:: About this exercise ::
Search the data for "chapter". Return each matching line.

:: Source data ::
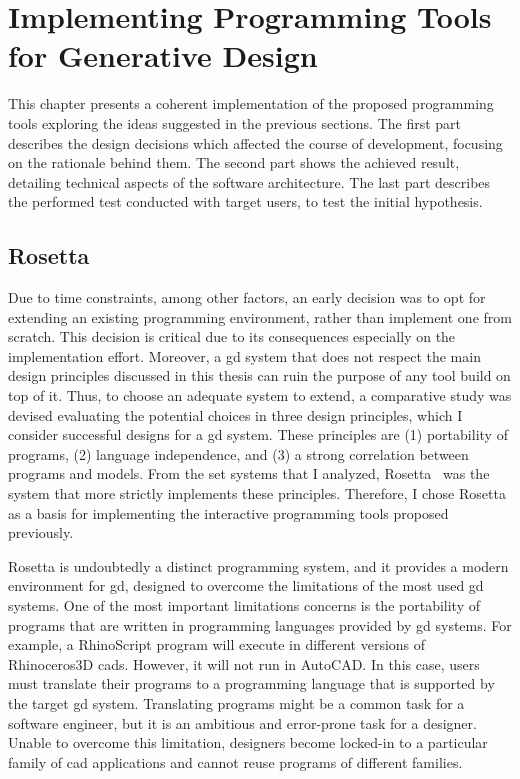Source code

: 
\chapter{Implementing Programming Tools for Generative Design}
\label{chapter:evaluation}

This chapter presents a coherent implementation of the proposed programming tools exploring the ideas suggested in the previous sections. The first part describes the design decisions which affected the course of development, focusing on the rationale behind them. The second part shows the achieved result, detailing technical aspects of the software architecture. The last part describes the performed test conducted with target users, to test the initial hypothesis.

\section{Rosetta}

Due to time constraints, among other factors, an early decision was to opt for extending an existing programming environment, rather than implement one from scratch. This decision is critical due to its consequences especially on the implementation effort. Moreover, a \gls{gd} system that does not respect the main design principles discussed in this thesis can ruin the purpose of any tool build on top of it. Thus, to choose an adequate system to extend,
a comparative study was devised evaluating the potential choices in three design principles, which I consider successful designs for a \gls{gd} system. These principles are (1) portability of programs, (2) language independence, and (3) a strong correlation between programs and models. From the set systems that I analyzed, Rosetta~\citep{lopes2011portable} was the system that more strictly implements these principles. Therefore, I chose Rosetta as a basis for implementing the interactive programming tools proposed previously.

Rosetta is undoubtedly a distinct programming system, and it provides a modern environment for \gls{gd}, designed to overcome the limitations of the most used \gls{gd} systems. One of the most important limitations concerns is the portability of programs that are written in programming languages provided by \gls{gd} systems. For example, a RhinoScript program will execute in different versions of Rhinoceros3D \glspl{cad}. However, it will not run in AutoCAD. In this case, users must translate their programs to a programming language that is supported by the target \gls{gd} system. Translating programs might be a common task for a software engineer, but it is an ambitious and error-prone task for a designer. Unable to overcome this limitation, designers become locked-in to a particular family of \gls{cad} applications and cannot reuse programs of different families.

:: Answer to the problem ::
\chapter{Implementing Programming Tools for Generative Design}
\label{chapter:evaluation}
This chapter presents a coherent implementation of the proposed programming tools exploring the ideas suggested in the previous sections. The first part describes the design decisions which affected the course of development, focusing on the rationale behind them. The second part shows the achieved result, detailing technical aspects of the software architecture. The last part describes the performed test conducted with target users, to test the initial hypothesis.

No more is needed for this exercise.